Ladislau Dowbor – A principal diferença é a expansão radical da inclusão digital e, portanto, da conectividade. Será preciso confrontar o uso pela direita, de maneira massiva, das mídias sociais; e o seu enraizamento através da capilaridade presencial nas igrejas. Esse é o desafio porque nessas formas de luta, ainda estamos fracos. Temos de investir pesadamente nesse processo durante as eleições.

É fundamental levar para as pessoas o uso inteligente das novas tecnologias no sentido de promover a participação popular. Vivemos uma grande mudança em termos de descentralização do poder e uma forte reapropriação do processo de desenvolvimento a partir do nível local.

Quando olhamos os países da Europa, a China, o Canadá, a Coreia do Sul, eles possuem sistemas extremamente descentralizados.

Se considerarmos que no Brasil, 90% da população é urbana e está organizada em cidades, que precisam responder a problemas concretos, a apropriação do desenvolvimento pela própria população se torna fundamental.

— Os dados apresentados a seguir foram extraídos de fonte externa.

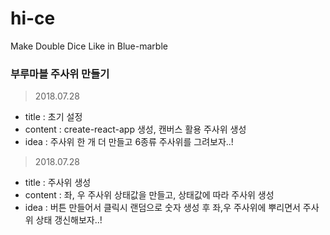 # hi-ce
Make Double Dice Like in Blue-marble

### 부루마블 주사위 만들기

> 2018.07.28
  - title : 초기 설정
  - content : create-react-app 생성, 캔버스 활용 주사위 생성
  - idea : 주사위 한 개 더 만들고 6종류 주사위를 그려보자..!

> 2018.07.28
  - title : 주사위 생성
  - content : 좌, 우 주사위 상태값을 만들고, 상태값에 따라 주사위 생성
  - idea : 버튼 만들어서 클릭시 랜덤으로 숫자 생성 후 좌,우 주사위에 뿌리면서 주사위 상태 갱신해보자..!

As novas tecnologias detêm um papel central neste processo. É preciso usá-las no nível local para resolver problemas do cotidiano, o que certamente passa pela inclusão digital de toda a população brasileira.

Em termos de custo-benefício, quando você conecta o município de forma adequada, ele começa a interagir de maneira construtiva e radicalmente nova, com impacto na transformação do país como um todo.

Inúmeras experiências e dinâmicas se multiplicam no Brasil neste sentido. O município de Araraquara, por exemplo, organizou um sistema em que o usuário deixa de usar o Uber, uma empresa internacional que cobra 30% do motorista a cada viagem, para usar uma plataforma colaborativa dos próprios taxistas que passaram a receber 95% por viagem.

Vista panorâmica do bairro da Casa Verde, São Paulo, Brasil. Foto: Leonardo Ré-Jorge/Wikipedia

A Casa Verde, um bairro de São Paulo, criou um sistema online de comunicação colaborativa que conecta os serviços prestados na região, desde demandas e serviços individuais (de quem faz bolo para vender, ensina inglês etc.) a empresas (bares, restaurantes, supermercados). Estão todos conectados em um aplicativo que estimula os processos de interação entre os moradores locais, dinamizando a capacidade produtiva ao gerar sinergia e complementaridade.

Estou acompanhando o começo da organização de um sistema colaborativo na Zona Leste de São Paulo que tem uma população com mais de 4 milhões de habitantes. Eu participei de uma reunião com eles e fiquei impressionado. Como organizamos as complementaridades dos diversos setores dessa imensa região que tem um riquíssimo potencial de criatividade?

Isso demanda uma mudança de cultura também dos governos.

Dowbor – Certamente e as novas formas de gestão precisam estimular essa cultura. As ondas eletromagnéticas dessas plataformas são gratuitas, são da natureza; e cada prefeitura pode organizar plataformas colaborativas locais.

Isso vale para todas as cidades grandes ou pequenas do Brasil. Toda cidade pode ter, por exemplo, um cinturão verde, hortifrutigranjeiro. Por que o município de Imperatriz do Maranhão usa os produtos alimentares dos caminhões que chegam de São Paulo, quando tem um monte de terra parada em volta da cidade e tanta mão de obra subutilizada?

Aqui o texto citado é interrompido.